Problem details
Copy out every line of the listing in which "interés" appears.

--------

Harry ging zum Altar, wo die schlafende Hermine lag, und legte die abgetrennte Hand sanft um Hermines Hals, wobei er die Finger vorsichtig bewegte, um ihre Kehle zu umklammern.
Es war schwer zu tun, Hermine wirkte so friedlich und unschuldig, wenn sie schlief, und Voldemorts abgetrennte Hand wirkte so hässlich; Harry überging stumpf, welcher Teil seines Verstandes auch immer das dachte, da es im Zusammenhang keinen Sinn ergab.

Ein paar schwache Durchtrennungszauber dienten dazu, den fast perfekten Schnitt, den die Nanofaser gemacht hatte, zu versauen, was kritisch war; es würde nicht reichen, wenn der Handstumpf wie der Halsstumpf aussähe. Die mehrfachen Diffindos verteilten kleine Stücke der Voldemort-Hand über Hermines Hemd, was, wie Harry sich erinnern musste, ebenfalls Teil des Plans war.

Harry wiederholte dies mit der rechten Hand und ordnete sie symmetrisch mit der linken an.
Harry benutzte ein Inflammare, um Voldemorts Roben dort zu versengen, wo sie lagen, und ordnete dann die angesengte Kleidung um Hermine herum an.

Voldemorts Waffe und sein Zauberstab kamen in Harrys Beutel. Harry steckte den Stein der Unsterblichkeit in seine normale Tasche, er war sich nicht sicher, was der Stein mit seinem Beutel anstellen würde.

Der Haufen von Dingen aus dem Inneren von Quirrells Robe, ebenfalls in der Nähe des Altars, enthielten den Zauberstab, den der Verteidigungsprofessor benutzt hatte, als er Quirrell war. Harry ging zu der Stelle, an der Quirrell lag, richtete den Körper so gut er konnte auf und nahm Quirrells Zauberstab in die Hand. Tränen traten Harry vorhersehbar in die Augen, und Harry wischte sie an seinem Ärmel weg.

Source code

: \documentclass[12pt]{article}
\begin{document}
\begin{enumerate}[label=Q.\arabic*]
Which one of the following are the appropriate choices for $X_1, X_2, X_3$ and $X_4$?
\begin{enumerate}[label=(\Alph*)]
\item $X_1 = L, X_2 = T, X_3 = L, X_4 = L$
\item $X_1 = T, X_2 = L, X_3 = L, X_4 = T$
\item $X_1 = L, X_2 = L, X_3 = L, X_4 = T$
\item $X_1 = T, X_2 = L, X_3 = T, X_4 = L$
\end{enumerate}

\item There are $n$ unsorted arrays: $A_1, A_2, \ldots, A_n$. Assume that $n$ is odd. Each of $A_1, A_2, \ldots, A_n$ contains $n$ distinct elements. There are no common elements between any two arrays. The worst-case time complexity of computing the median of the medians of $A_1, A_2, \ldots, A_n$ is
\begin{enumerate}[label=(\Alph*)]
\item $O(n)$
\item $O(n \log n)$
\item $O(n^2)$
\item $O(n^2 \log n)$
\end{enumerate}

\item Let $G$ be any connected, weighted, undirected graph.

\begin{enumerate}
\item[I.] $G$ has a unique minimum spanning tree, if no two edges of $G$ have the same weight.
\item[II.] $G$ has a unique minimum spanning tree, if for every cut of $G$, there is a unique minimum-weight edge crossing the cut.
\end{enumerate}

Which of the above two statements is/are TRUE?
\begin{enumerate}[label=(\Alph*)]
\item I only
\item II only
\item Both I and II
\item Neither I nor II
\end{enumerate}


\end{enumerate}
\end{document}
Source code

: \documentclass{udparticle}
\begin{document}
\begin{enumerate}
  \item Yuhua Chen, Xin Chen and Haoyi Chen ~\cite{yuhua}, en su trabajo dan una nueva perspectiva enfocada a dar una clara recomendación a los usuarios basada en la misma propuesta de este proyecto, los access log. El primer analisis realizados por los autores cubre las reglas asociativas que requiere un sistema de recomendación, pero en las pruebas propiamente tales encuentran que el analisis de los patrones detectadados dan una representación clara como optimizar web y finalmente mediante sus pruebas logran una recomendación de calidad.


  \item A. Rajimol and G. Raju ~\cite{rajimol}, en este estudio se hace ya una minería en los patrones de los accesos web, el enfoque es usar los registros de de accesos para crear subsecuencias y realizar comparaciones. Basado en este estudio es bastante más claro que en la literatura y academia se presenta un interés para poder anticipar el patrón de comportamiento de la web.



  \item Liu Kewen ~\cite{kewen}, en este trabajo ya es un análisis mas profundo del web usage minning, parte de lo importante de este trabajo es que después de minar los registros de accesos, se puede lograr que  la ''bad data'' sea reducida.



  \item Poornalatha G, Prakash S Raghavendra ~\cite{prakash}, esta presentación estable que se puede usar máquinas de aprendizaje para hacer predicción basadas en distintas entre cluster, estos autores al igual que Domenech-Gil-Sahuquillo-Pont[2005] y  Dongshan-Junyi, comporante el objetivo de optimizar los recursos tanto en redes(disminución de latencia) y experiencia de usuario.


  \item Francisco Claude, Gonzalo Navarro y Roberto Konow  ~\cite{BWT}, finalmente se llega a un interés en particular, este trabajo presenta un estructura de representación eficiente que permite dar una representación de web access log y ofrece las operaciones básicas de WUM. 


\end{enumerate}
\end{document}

--------

Solution to this task
  \item A. Rajimol and G. Raju ~\cite{rajimol}, en este estudio se hace ya una minería en los patrones de los accesos web, el enfoque es usar los registros de de accesos para crear subsecuencias y realizar comparaciones. Basado en este estudio es bastante más claro que en la literatura y academia se presenta un interés para poder anticipar el patrón de comportamiento de la web.
  \item Francisco Claude, Gonzalo Navarro y Roberto Konow  ~\cite{BWT}, finalmente se llega a un interés en particular, este trabajo presenta un estructura de representación eficiente que permite dar una representación de web access log y ofrece las operaciones básicas de WUM. 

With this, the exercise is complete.